La grève qui dure depuis cinq jours ne semble pas vouloir s’arrêter. Partout, en ville, on rencontre des groupes de gens inoccupés qui discutent avec chaleur. Et derrière les visages tendus, on devine la colère, la déception, une immense tristesse. La joie s’en est allée de tous les cœurs.

Cependant, Maryse est heureuse à Valence en compagnie de Tante Emma qui la dorlote comme une enfant gâtée. La jeune fille est de toutes les parties. la moindre emplette ne se fait plus sans elle. Elle connaît l’épicière de la rue avec laquelle elle a déjà fait son brin de causette, l’autre jour, lorsqu’elle est venue sans escorte acheter le sucre et le cacao pour la crème. Le boucher lui-même, ce grand bonhomme à la peau tendue et rose, qui a l’air si bourru, est en passe de devenir son ami. Pour la fillette, il se montre gentil, bienveillant, voire généreux. Dès qu’il fut au courant de la situation de Maryse, il refusa l’argent qu’elle lui tendait :

— Je veux aussi faire quelque chose pour toi, petite, dit-il de sa voix rude qu’il cherchait à rendre aimable.

— Décidément, tous les gens ne sont pas des mécréants sur la terre, pense l’enfant touchée par ce geste inattendu.

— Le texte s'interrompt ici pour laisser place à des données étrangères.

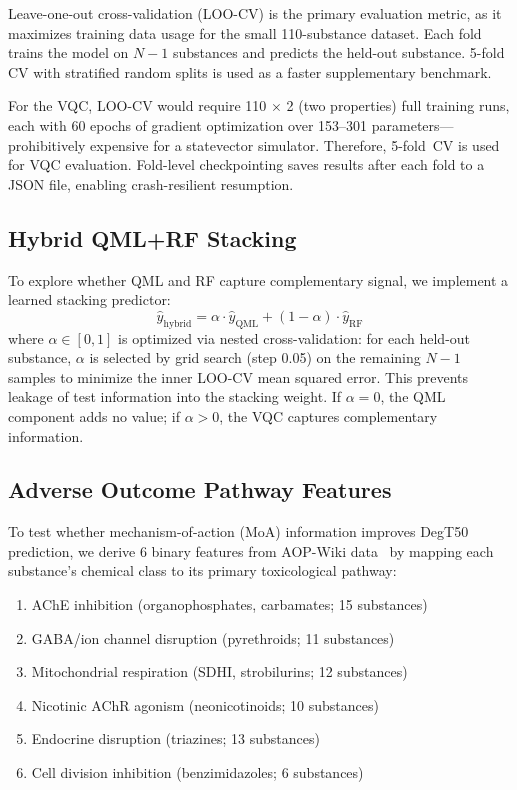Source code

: \documentclass[12pt,a4paper]{article}
\newcommand{\degtl}{DegT50}
\newcommand{\loocv}{LOO-CV}
\newcommand{\nsub}{110}
\begin{document}
Leave-one-out cross-validation (\loocv{}) is the primary evaluation metric,
as it maximizes training data usage for the small \nsub{}-substance dataset.
Each fold trains the model on $N-1$ substances and predicts the held-out
substance. 5-fold CV with stratified random splits is used as a faster
supplementary benchmark.

For the VQC, \loocv{} would require \nsub{} $\times$ 2 (two properties)
full training runs, each with 60 epochs of gradient optimization over
153--301 parameters---prohibitively expensive for a statevector simulator.
Therefore, 5-fold~CV is used for VQC evaluation. Fold-level checkpointing
saves results after each fold to a JSON file, enabling crash-resilient
resumption.


\subsection{Hybrid QML+RF Stacking}
\label{sec:hybrid}

To explore whether QML and RF capture complementary signal, we implement
a learned stacking predictor:
\begin{equation}
  \hat{y}_\text{hybrid} = \alpha \cdot \hat{y}_\text{QML} +
                           (1 - \alpha) \cdot \hat{y}_\text{RF}
\end{equation}
where $\alpha \in [0, 1]$ is optimized via nested cross-validation:
for each held-out substance, $\alpha$ is selected by grid search
(step 0.05) on the remaining $N-1$ samples to minimize the inner
\loocv{} mean squared error. This prevents leakage of test information
into the stacking weight. If $\alpha = 0$, the QML
component adds no value; if $\alpha > 0$, the VQC captures complementary
information.


\subsection{Adverse Outcome Pathway Features}
\label{sec:aop}

To test whether mechanism-of-action (MoA) information improves \degtl{}
prediction, we derive 6 binary features from AOP-Wiki
data~\cite{aopwiki2024, villeneuve2014} by mapping each substance's
chemical class to its primary toxicological pathway:

\begin{enumerate}[nosep]
  \item AChE inhibition (organophosphates, carbamates; 15 substances)
  \item GABA/ion channel disruption (pyrethroids; 11 substances)
  \item Mitochondrial respiration (SDHI, strobilurins; 12 substances)
  \item Nicotinic AChR agonism (neonicotinoids; 10 substances)
  \item Endocrine disruption (triazines; 13 substances)
  \item Cell division inhibition (benzimidazoles; 6 substances)
\end{enumerate}
\end{document}
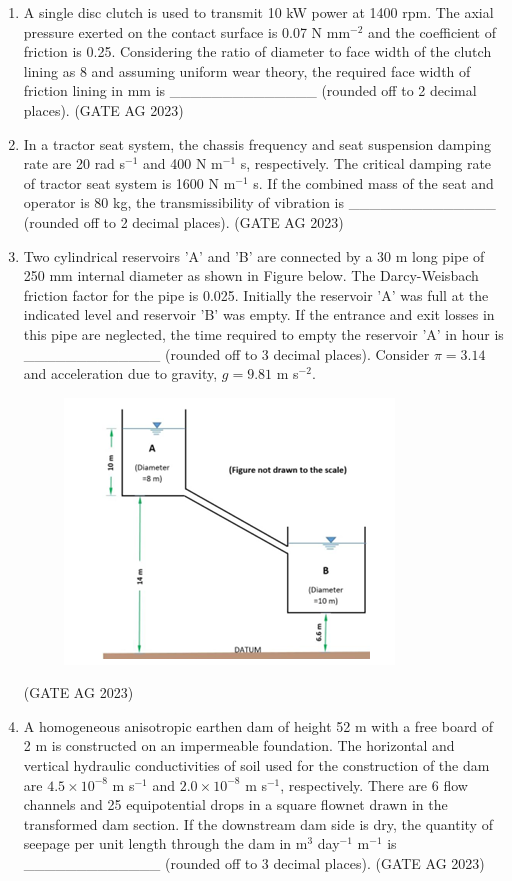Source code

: \documentclass[journal,12pt,onecolumn]{IEEEtran}
\theoremstyle{remark}
\begin{document}
\begin{enumerate}
    \item A single disc clutch is used to transmit 10 kW power at 1400 rpm. The axial pressure exerted on the contact surface is 0.07 N mm$^{-2}$ and the coefficient of friction is 0.25. Considering the ratio of diameter to face width of the clutch lining as 8 and assuming uniform wear theory, the required face width of friction lining in mm is \_\_\_\_\_\_\_\_\_\_\_\_\_\_ (rounded off to 2 decimal places).
\hfill{(GATE AG 2023)}

    \item In a tractor seat system, the chassis frequency and seat suspension damping rate are 20 rad s$^{-1}$ and 400 N m$^{-1}$ s, respectively. The critical damping rate of tractor seat system is 1600 N m$^{-1}$ s. If the combined mass of the seat and operator is 80 kg, the transmissibility of vibration is \_\_\_\_\_\_\_\_\_\_\_\_\_\_ (rounded off to 2 decimal places).
\hfill{(GATE AG 2023)}

    \item Two cylindrical reservoirs 'A' and 'B' are connected by a 30 m long pipe of 250 mm internal diameter as shown in Figure below. The Darcy-Weisbach friction factor for the pipe is 0.025. Initially the reservoir 'A' was full at the indicated level and reservoir 'B' was empty. If the entrance and exit losses in this pipe are neglected, the time required to empty the reservoir 'A' in hour is \_\_\_\_\_\_\_\_\_\_\_\_\_ (rounded off to 3 decimal places).
    Consider $\pi = 3.14$ and acceleration due to gravity, $g = 9.81$ m s$^{-2}$.

\begin{figure}[H]
    \centering
    \includegraphics[]{figs/Q.57.png}
    \caption{}
    \label{fig:3}
\end{figure}
\hfill{(GATE AG 2023)}

    \item A homogeneous anisotropic earthen dam of height 52 m with a free board of 2 m is constructed on an impermeable foundation. The horizontal and vertical hydraulic conductivities of soil used for the construction of the dam are $4.5 \times 10^{-8}$ m s$^{-1}$ and $2.0 \times 10^{-8}$ m s$^{-1}$, respectively. There are 6 flow channels and 25 equipotential drops in a square flownet drawn in the transformed dam section. If the downstream dam side is dry, the quantity of seepage per unit length through the dam in m$^{3}$ day$^{-1}$ m$^{-1}$ is \_\_\_\_\_\_\_\_\_\_\_\_\_ (rounded off to 3 decimal places).
\hfill{(GATE AG 2023)}


\end{enumerate}
\end{document}
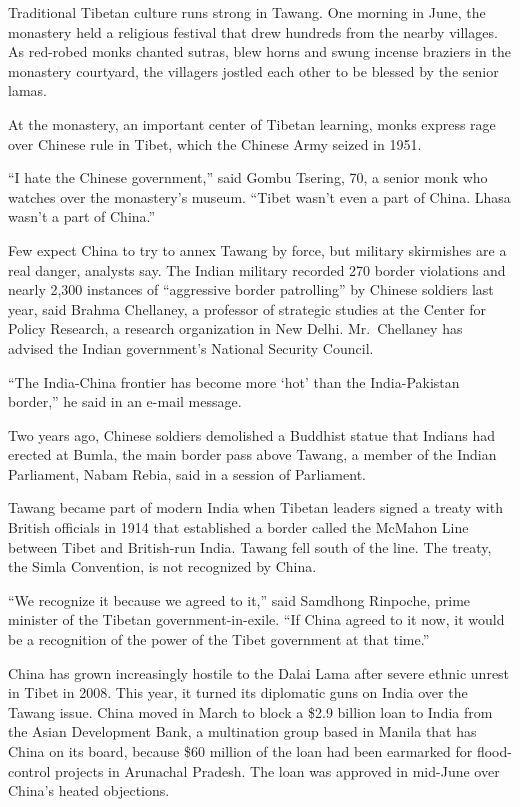 ﻿\documentclass[12pt]{article}
\begin{document}
Traditional Tibetan culture runs strong in Tawang. One morning in June, the monastery held a
religious festival that drew hundreds from the nearby villages. As red-robed monks chanted sutras,
blew horns and swung incense braziers in the monastery courtyard, the villagers jostled each other
to be blessed by the senior lamas.

At the monastery, an important center of Tibetan learning, monks express rage over Chinese rule in
Tibet, which the Chinese Army seized in 1951.

``I hate the Chinese government,'' said Gombu Tsering, 70, a senior monk who watches over the
monastery's museum. ``Tibet wasn't even a part of China. Lhasa wasn't a part of China.''

Few expect China to try to annex Tawang by force, but military skirmishes are a real danger,
analysts say. The Indian military recorded 270 border violations and nearly 2,300 instances of
``aggressive border patrolling'' by Chinese soldiers last year, said Brahma Chellaney, a professor
of strategic studies at the Center for Policy Research, a research organization in New Delhi.
Mr.~Chellaney has advised the Indian government's National Security Council.

``The India-China frontier has become more `hot' than the India-Pakistan border,'' he said in an
e-mail message.

Two years ago, Chinese soldiers demolished a Buddhist statue that Indians had erected at Bumla, the
main border pass above Tawang, a member of the Indian Parliament, Nabam Rebia, said in a session of
Parliament.

Tawang became part of modern India when Tibetan leaders signed a treaty with British officials in
1914 that established a border called the McMahon Line between Tibet and British-run India. Tawang
fell south of the line. The treaty, the Simla Convention, is not recognized by China.

``We recognize it because we agreed to it,'' said Samdhong Rinpoche, prime minister of the Tibetan
government-in-exile. ``If China agreed to it now, it would be a recognition of the power of the
Tibet government at that time.''

China has grown increasingly hostile to the Dalai Lama after severe ethnic unrest in Tibet in 2008.
This year, it turned its diplomatic guns on India over the Tawang issue. China moved in March to
block a \$2.9 billion loan to India from the Asian Development Bank, a multination group based in
Manila that has China on its board, because \$60 million of the loan had been earmarked for
flood-control projects in Arunachal Pradesh. The loan was approved in mid-June over China's heated
objections.
\end{document}
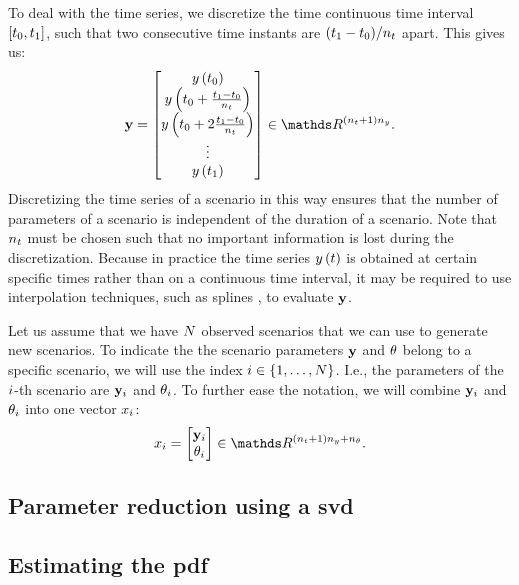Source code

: To deal with the time series, we discretize the time continuous time interval $[t_0, t_1]$, such that two consecutive time instants are $(t_1 - t_0) / n_t$ apart. 
This gives us:
\begin{equation}
	\label{eq:time series vectorized}
	\timeseriesvec = \begin{bmatrix}
		\timeseries{\timestart} \\ 
		\timeseries{\timestart + \frac{\timeend - \timestart}{\numberoftimesegments}} \\
		\timeseries{\timestart + 2\frac{\timeend - \timestart}{\numberoftimesegments}} \\
		\vdots \\
		\timeseries{\timeend}
	\end{bmatrix} \in \realnumbers^{\left( \numberoftimesegments + 1 \right) \dimensiontimeseries}.
\end{equation}
Discretizing the time series of a scenario in this way ensures that the number of parameters of a scenario is independent of the duration of a scenario. 
Note that $n_t$ must be chosen such that no important information is lost during the discretization.
Because in practice the time series $y\left(t\right)$ is obtained at certain specific times rather than on a continuous time interval, it may be required to use interpolation techniques, such as splines \autocite{deboor1978practical}, to evaluate $\mathbf{y}$.

Let us assume that we have $N$ observed scenarios that we can use to generate new scenarios. 
To indicate the the scenario parameters $\mathbf{y}$ and $\theta$ belong to a specific scenario, we will use the index $i \in \{1,\ldots,N\}$. 
I.e., the parameters of the $i$-th scenario are $\mathbf{y}_{i}$ and $\theta_{i}$.
To further ease the notation, we will combine $\mathbf{y}_{i}$ and $\theta_{i}$ into one vector $x_{i}$:
\begin{equation}
	\label{eq:scenario parameters}
	\scenariopars_{\scenarioindex} = \begin{bmatrix}
		\timeseriesvec_{\scenarioindex} \\ \extraparameters_{\scenarioindex}
	\end{bmatrix} \in \realnumbers^{\left( \numberoftimesegments + 1 \right) \dimensiontimeseries + \dimensionextraparameters}.
\end{equation}



\subsection{Parameter reduction using a \acl{svd}}
\label{sec:svd}





\subsection{Estimating the \acl{pdf}}
\label{sec:kde}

Revenue à la maison, Tante s’approche d’elle et lui propose :

— Veux-tu ce soir me suivre à la réunion ?

— Oh ! Volontiers, Tante !

Maryse a toujours aimé les réunions du soir. Non qu’elle ait une âme particulièrement pieuse… loin de là ! mais lorsqu’elle se rend à de telles rencontres elle échappe à la dernière invitation de la journée ; la sempiternelle formule du soir n’est pas prononcée, car invariablement lorsque neuf heures sonnent, elle s’entend dire sans pitié : « Maryse, va te coucher ! Il est tard ! ». Une réunion, c’est l’occasion pour elle de vivre les heures agréables de la nuit… les heures justement interdites aux enfants.

— C’est à la salle ?… continue l’enfant.

— De l’Armée, répond Tante.

— On chantera ?

— Bien sûr ! Sans quoi ce ne serait pas une réunion salutiste. dit-elle avec son beau sourire.

Elles se sont rapidement préparées, puis d’un pas alerte, elles ont longé le boulevard où l’affluence est grande en cette belle soirée d’été. Une légère brise jette sur le visage un peu d’air frais qu’on savoure avec plaisir.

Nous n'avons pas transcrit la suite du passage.